Your answer should consist of each line below that includes the word "subsubsection".

Stored data entries
Content starts
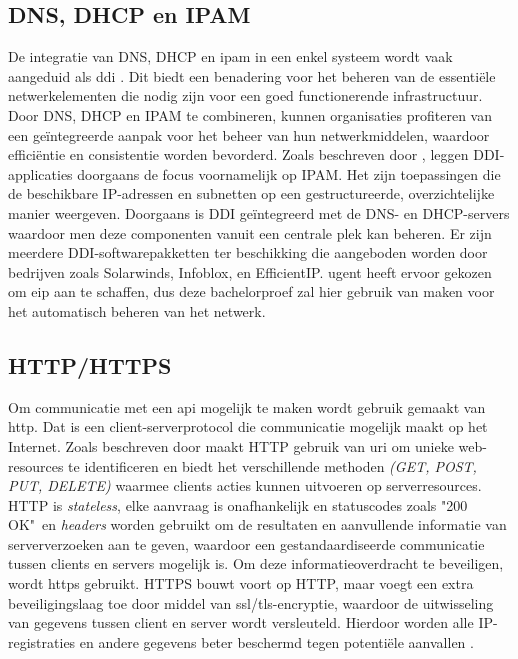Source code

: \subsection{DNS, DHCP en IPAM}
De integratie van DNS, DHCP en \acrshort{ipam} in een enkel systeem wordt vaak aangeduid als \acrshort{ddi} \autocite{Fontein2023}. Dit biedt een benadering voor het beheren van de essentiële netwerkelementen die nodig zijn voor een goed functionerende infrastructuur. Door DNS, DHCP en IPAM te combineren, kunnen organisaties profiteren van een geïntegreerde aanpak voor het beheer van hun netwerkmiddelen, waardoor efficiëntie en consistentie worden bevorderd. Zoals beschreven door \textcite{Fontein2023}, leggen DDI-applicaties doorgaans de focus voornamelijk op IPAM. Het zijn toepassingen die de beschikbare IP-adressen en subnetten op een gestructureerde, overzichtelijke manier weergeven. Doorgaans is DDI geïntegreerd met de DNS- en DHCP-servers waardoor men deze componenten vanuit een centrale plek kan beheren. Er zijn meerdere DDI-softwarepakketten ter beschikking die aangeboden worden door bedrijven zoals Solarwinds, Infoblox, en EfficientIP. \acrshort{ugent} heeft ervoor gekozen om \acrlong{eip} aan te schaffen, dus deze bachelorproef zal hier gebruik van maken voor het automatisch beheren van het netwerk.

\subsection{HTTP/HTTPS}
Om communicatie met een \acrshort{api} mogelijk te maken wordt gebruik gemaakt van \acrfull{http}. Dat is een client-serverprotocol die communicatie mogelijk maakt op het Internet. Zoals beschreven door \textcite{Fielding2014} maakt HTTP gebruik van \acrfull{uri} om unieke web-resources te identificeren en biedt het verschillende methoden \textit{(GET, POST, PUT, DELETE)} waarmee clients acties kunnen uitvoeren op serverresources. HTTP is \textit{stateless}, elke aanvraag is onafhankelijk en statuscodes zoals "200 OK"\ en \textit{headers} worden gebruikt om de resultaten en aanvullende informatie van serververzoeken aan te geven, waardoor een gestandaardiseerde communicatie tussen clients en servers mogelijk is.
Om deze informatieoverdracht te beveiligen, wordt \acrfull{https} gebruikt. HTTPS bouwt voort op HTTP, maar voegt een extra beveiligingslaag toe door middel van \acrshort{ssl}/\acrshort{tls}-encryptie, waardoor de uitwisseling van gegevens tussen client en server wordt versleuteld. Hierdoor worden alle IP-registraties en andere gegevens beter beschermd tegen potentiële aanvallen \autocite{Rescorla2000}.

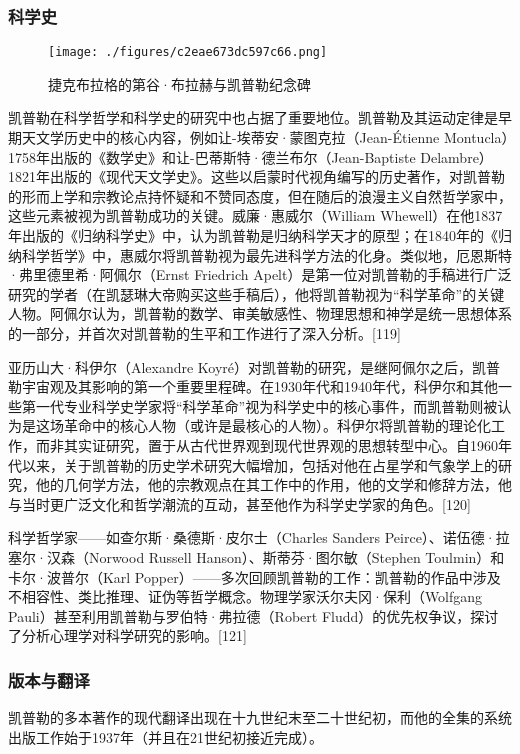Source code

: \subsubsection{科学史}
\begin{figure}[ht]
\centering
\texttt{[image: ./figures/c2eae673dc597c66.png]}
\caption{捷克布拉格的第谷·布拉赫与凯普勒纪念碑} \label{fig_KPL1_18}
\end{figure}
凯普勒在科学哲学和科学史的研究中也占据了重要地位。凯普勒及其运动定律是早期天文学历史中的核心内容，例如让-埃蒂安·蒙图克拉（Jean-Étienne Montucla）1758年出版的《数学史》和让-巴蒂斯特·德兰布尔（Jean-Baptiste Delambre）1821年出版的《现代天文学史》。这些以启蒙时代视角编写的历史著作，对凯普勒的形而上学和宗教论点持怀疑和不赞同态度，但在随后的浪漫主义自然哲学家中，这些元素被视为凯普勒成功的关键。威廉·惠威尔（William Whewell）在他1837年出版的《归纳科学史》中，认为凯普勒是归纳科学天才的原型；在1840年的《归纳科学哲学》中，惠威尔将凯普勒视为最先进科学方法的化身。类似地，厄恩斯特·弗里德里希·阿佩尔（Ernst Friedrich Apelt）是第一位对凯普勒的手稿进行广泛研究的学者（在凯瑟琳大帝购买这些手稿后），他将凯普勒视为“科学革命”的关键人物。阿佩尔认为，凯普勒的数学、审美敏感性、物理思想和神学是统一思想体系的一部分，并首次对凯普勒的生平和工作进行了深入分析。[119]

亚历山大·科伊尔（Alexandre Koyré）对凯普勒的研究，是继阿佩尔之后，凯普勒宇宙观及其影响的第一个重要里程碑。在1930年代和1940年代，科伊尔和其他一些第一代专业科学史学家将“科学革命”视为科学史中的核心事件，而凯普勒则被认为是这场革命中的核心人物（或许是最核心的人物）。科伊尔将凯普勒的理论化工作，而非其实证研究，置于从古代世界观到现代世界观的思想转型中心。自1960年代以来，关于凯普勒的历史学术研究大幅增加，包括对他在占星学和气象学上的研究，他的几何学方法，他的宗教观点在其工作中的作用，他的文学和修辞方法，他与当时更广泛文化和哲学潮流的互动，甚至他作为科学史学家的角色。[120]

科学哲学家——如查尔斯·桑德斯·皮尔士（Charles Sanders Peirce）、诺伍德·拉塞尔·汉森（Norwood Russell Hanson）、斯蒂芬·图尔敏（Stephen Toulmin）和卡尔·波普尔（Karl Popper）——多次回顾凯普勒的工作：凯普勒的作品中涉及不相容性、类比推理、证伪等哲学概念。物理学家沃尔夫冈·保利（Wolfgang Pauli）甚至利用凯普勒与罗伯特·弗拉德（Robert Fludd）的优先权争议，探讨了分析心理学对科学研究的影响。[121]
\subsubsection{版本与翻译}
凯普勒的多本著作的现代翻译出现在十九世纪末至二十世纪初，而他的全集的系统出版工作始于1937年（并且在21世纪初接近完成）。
Content ends
▶ [Solution for this problem]
: \subsubsection{科学史}
\subsubsection{版本与翻译}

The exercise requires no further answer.